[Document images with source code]
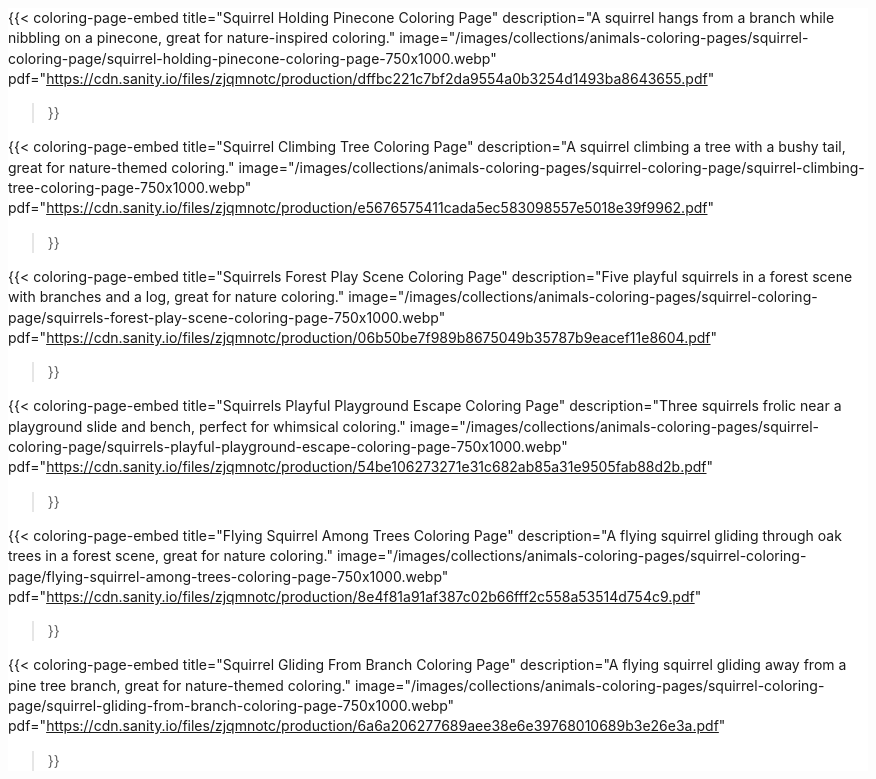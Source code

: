 
{{< coloring-page-embed
  title="Squirrel Holding Pinecone Coloring Page"
  description="A squirrel hangs from a branch while nibbling on a pinecone, great for nature-inspired coloring."
  image="/images/collections/animals-coloring-pages/squirrel-coloring-page/squirrel-holding-pinecone-coloring-page-750x1000.webp"
  pdf="https://cdn.sanity.io/files/zjqmnotc/production/dffbc221c7bf2da9554a0b3254d1493ba8643655.pdf"
>}}


{{< coloring-page-embed
  title="Squirrel Climbing Tree Coloring Page"
  description="A squirrel climbing a tree with a bushy tail, great for nature-themed coloring."
  image="/images/collections/animals-coloring-pages/squirrel-coloring-page/squirrel-climbing-tree-coloring-page-750x1000.webp"
  pdf="https://cdn.sanity.io/files/zjqmnotc/production/e5676575411cada5ec583098557e5018e39f9962.pdf"
>}}


{{< coloring-page-embed
  title="Squirrels Forest Play Scene Coloring Page"
  description="Five playful squirrels in a forest scene with branches and a log, great for nature coloring."
  image="/images/collections/animals-coloring-pages/squirrel-coloring-page/squirrels-forest-play-scene-coloring-page-750x1000.webp"
  pdf="https://cdn.sanity.io/files/zjqmnotc/production/06b50be7f989b8675049b35787b9eacef11e8604.pdf"
>}}


{{< coloring-page-embed
  title="Squirrels Playful Playground Escape Coloring Page"
  description="Three squirrels frolic near a playground slide and bench, perfect for whimsical coloring."
  image="/images/collections/animals-coloring-pages/squirrel-coloring-page/squirrels-playful-playground-escape-coloring-page-750x1000.webp"
  pdf="https://cdn.sanity.io/files/zjqmnotc/production/54be106273271e31c682ab85a31e9505fab88d2b.pdf"
>}}


{{< coloring-page-embed
  title="Flying Squirrel Among Trees Coloring Page"
  description="A flying squirrel gliding through oak trees in a forest scene, great for nature coloring."
  image="/images/collections/animals-coloring-pages/squirrel-coloring-page/flying-squirrel-among-trees-coloring-page-750x1000.webp"
  pdf="https://cdn.sanity.io/files/zjqmnotc/production/8e4f81a91af387c02b66fff2c558a53514d754c9.pdf"
>}}


{{< coloring-page-embed
  title="Squirrel Gliding From Branch Coloring Page"
  description="A flying squirrel gliding away from a pine tree branch, great for nature-themed coloring."
  image="/images/collections/animals-coloring-pages/squirrel-coloring-page/squirrel-gliding-from-branch-coloring-page-750x1000.webp"
  pdf="https://cdn.sanity.io/files/zjqmnotc/production/6a6a206277689aee38e6e39768010689b3e26e3a.pdf"
>}}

**What the exercise asks**
Go through the records above and report how many lines contain "collections". Write the number only.

**Answer box**
6